Go through the entries below and count the lines holding the word "against". Reply with only the number, please.
---------- Source data
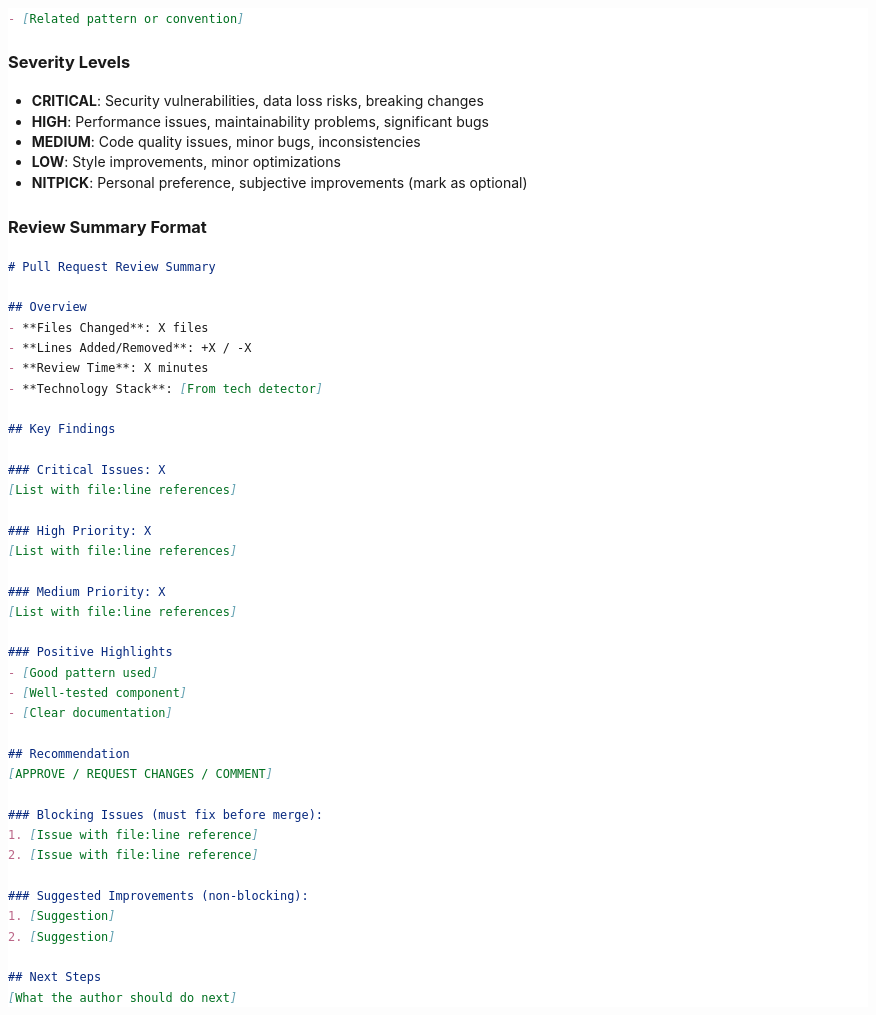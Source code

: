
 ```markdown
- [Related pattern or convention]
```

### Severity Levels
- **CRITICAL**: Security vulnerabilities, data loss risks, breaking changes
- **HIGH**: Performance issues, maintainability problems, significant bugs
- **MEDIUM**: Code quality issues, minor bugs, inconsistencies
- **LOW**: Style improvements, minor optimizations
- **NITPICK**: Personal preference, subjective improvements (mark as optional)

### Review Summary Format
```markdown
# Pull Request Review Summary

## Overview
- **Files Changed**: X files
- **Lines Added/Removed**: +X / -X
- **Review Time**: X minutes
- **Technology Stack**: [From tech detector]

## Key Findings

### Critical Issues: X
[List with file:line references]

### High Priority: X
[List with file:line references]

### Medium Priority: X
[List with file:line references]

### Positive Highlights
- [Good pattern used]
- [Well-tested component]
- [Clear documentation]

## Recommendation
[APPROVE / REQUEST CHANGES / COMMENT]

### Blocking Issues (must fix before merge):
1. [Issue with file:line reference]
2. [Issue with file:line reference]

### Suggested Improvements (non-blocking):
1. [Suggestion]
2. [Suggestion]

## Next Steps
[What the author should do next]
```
--------------------
---------- Source data
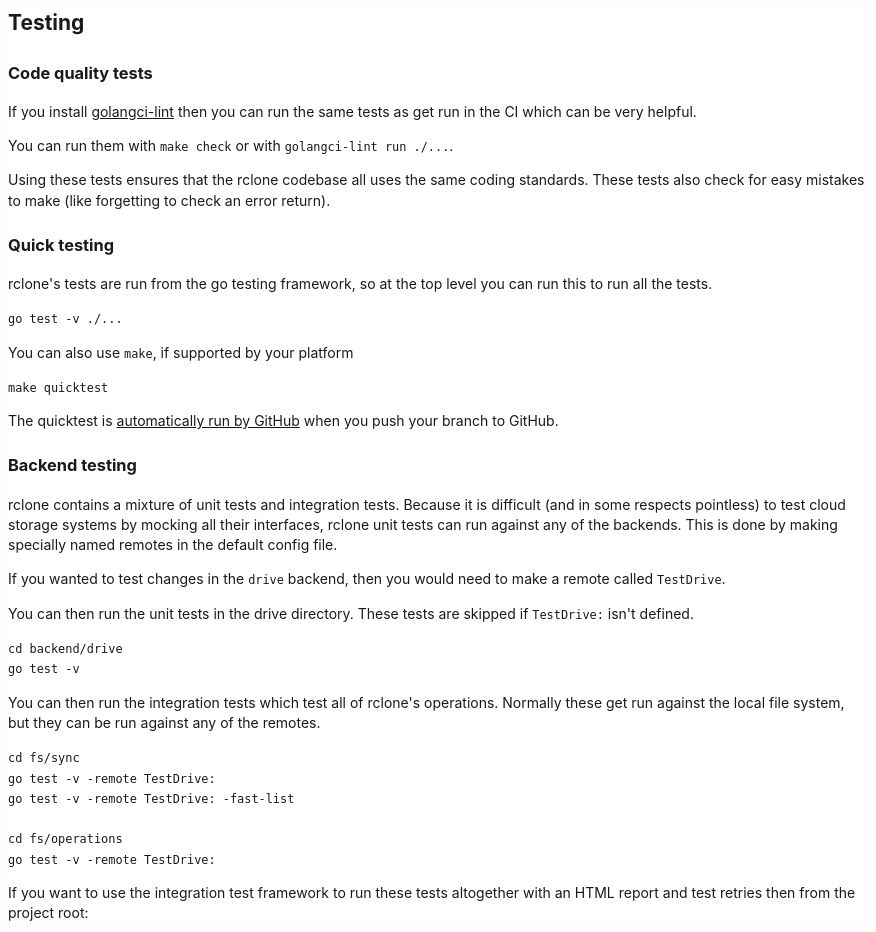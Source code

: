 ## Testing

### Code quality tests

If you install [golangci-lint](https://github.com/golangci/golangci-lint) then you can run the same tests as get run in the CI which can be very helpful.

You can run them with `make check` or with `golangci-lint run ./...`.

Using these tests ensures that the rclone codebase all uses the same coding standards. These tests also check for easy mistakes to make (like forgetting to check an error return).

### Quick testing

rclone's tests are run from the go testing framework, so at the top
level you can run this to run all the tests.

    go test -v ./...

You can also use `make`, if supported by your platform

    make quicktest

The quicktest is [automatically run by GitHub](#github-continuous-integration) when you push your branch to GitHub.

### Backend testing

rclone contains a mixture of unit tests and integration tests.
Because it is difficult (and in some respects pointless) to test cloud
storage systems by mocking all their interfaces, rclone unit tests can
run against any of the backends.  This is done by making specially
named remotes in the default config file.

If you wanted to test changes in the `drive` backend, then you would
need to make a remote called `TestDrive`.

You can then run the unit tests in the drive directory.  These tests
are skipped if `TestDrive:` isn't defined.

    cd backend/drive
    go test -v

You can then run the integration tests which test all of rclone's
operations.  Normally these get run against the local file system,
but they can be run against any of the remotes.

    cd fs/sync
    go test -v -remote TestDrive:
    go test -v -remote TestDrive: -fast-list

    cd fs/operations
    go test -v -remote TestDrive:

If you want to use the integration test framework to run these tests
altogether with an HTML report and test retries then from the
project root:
--------------------
---------- Source data
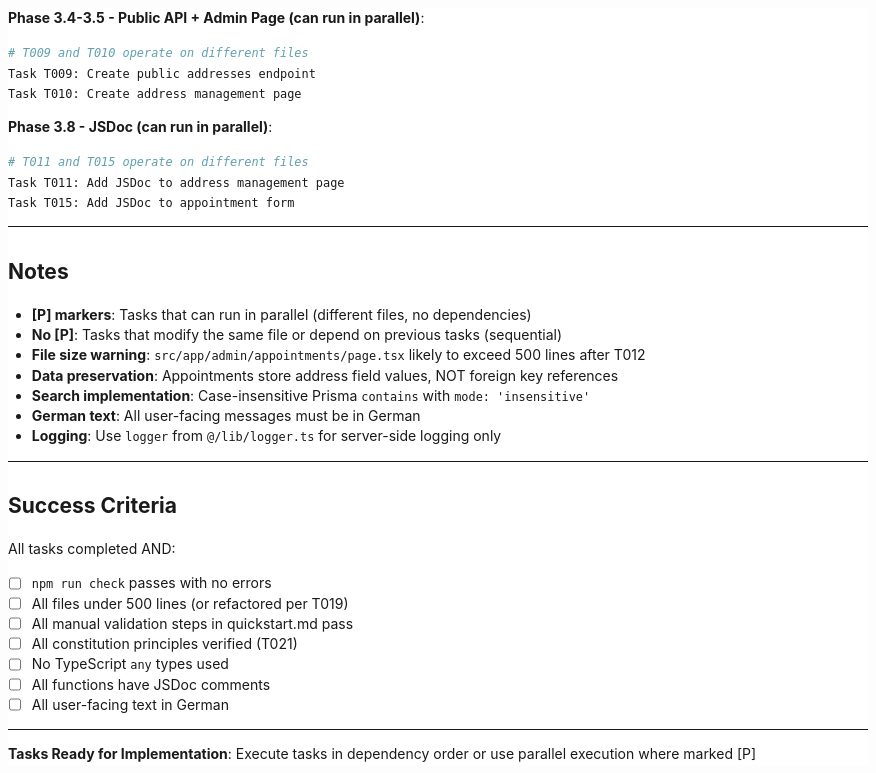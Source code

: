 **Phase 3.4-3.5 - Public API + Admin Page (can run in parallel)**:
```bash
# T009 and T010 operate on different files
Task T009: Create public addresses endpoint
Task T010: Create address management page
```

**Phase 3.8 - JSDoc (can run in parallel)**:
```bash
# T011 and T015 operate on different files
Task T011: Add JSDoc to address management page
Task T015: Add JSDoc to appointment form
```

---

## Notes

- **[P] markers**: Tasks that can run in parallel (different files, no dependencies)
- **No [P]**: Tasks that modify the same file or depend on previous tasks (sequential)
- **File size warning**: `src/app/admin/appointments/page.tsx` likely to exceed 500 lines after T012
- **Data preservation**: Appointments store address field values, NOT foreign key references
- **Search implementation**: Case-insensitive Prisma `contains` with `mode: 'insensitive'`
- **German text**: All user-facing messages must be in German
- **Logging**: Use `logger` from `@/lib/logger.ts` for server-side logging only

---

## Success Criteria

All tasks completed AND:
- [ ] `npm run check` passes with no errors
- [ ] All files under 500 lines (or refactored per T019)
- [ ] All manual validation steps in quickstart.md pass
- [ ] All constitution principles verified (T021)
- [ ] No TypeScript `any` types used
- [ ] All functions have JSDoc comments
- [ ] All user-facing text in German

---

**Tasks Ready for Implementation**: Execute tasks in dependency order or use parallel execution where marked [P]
--------------------
> [Written response] 3